## ABOUT THIS TASK
Repeat nothing but the lines below running from the one containing "<h1>Winker</h1>" to the one containing "<h3>C'est quoi Winker ?</h3>". Keep both end lines.

## RECORDS FOR THIS TASK
*****

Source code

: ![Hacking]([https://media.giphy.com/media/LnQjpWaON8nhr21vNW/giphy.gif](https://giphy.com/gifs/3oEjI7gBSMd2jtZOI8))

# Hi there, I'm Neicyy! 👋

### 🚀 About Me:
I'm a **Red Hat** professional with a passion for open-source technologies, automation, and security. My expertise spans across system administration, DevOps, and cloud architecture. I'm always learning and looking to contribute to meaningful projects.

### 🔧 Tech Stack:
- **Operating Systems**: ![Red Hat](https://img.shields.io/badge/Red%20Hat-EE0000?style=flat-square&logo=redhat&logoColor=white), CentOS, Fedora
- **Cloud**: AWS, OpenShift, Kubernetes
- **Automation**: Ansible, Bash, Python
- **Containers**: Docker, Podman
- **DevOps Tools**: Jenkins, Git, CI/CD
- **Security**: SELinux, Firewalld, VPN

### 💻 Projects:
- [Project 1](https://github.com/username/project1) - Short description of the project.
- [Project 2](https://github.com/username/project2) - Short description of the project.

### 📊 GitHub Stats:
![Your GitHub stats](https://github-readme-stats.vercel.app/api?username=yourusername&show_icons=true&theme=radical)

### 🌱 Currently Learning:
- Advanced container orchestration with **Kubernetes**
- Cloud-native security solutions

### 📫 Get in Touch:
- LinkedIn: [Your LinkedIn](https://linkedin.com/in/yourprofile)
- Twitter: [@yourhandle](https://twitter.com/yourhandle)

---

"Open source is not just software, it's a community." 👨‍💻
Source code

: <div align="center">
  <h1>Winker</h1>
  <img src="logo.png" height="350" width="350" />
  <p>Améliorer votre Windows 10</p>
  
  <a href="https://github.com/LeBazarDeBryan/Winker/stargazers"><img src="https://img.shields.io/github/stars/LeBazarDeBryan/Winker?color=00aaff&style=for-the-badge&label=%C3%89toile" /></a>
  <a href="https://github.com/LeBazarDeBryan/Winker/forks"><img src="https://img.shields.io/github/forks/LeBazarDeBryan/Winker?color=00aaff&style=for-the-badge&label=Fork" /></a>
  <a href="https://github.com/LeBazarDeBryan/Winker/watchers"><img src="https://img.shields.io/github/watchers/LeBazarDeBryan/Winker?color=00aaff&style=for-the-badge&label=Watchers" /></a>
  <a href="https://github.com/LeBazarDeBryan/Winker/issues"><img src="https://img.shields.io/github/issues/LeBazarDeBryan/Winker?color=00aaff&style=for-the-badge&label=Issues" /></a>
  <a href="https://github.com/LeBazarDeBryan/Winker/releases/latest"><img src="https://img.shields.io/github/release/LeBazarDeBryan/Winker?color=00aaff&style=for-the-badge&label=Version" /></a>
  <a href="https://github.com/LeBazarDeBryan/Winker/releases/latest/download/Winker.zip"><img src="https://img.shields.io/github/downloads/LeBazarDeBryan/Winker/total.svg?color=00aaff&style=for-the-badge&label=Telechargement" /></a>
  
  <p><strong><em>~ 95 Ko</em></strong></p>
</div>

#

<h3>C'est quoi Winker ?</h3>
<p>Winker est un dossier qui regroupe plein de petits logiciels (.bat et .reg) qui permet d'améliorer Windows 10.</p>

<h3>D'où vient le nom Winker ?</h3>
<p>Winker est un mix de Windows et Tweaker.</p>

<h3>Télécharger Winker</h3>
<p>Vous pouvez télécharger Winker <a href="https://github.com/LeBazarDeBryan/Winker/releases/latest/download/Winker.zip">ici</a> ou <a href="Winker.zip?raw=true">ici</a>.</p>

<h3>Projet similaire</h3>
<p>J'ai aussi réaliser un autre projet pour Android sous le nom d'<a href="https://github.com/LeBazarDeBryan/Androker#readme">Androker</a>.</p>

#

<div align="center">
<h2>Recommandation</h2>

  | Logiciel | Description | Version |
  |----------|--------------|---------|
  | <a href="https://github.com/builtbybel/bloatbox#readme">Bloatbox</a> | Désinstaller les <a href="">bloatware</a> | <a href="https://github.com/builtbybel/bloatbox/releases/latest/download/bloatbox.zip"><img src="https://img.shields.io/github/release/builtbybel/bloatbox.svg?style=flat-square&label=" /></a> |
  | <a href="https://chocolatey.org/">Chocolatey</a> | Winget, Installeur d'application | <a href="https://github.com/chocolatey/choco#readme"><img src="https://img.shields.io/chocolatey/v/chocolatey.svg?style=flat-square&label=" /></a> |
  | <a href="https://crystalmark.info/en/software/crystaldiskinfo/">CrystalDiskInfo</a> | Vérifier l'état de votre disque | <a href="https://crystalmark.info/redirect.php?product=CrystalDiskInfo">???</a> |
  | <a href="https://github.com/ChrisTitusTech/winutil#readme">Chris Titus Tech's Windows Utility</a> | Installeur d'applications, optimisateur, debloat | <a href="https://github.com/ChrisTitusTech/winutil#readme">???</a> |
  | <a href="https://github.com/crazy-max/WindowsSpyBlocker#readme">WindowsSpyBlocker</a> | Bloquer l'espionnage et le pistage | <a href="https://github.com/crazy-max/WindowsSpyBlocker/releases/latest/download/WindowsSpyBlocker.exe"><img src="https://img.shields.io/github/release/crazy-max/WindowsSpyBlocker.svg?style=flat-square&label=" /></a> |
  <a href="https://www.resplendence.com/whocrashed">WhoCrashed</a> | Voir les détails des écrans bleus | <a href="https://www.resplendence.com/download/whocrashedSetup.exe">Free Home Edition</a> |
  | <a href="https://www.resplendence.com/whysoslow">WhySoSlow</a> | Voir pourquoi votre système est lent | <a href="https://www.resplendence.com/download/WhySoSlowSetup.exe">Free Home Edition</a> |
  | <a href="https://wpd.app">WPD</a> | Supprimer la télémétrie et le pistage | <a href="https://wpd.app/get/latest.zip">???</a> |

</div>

*****

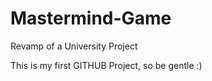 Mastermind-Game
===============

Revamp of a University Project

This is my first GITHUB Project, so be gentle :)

*****

## SOLUTION TO THE EXERCISE
  <h1>Winker</h1>
  <img src="logo.png" height="350" width="350" />
  <p>Améliorer votre Windows 10</p>
  
  <a href="https://github.com/LeBazarDeBryan/Winker/stargazers"><img src="https://img.shields.io/github/stars/LeBazarDeBryan/Winker?color=00aaff&style=for-the-badge&label=%C3%89toile" /></a>
  <a href="https://github.com/LeBazarDeBryan/Winker/forks"><img src="https://img.shields.io/github/forks/LeBazarDeBryan/Winker?color=00aaff&style=for-the-badge&label=Fork" /></a>
  <a href="https://github.com/LeBazarDeBryan/Winker/watchers"><img src="https://img.shields.io/github/watchers/LeBazarDeBryan/Winker?color=00aaff&style=for-the-badge&label=Watchers" /></a>
  <a href="https://github.com/LeBazarDeBryan/Winker/issues"><img src="https://img.shields.io/github/issues/LeBazarDeBryan/Winker?color=00aaff&style=for-the-badge&label=Issues" /></a>
  <a href="https://github.com/LeBazarDeBryan/Winker/releases/latest"><img src="https://img.shields.io/github/release/LeBazarDeBryan/Winker?color=00aaff&style=for-the-badge&label=Version" /></a>
  <a href="https://github.com/LeBazarDeBryan/Winker/releases/latest/download/Winker.zip"><img src="https://img.shields.io/github/downloads/LeBazarDeBryan/Winker/total.svg?color=00aaff&style=for-the-badge&label=Telechargement" /></a>
  
  <p><strong><em>~ 95 Ko</em></strong></p>
</div>

#

<h3>C'est quoi Winker ?</h3>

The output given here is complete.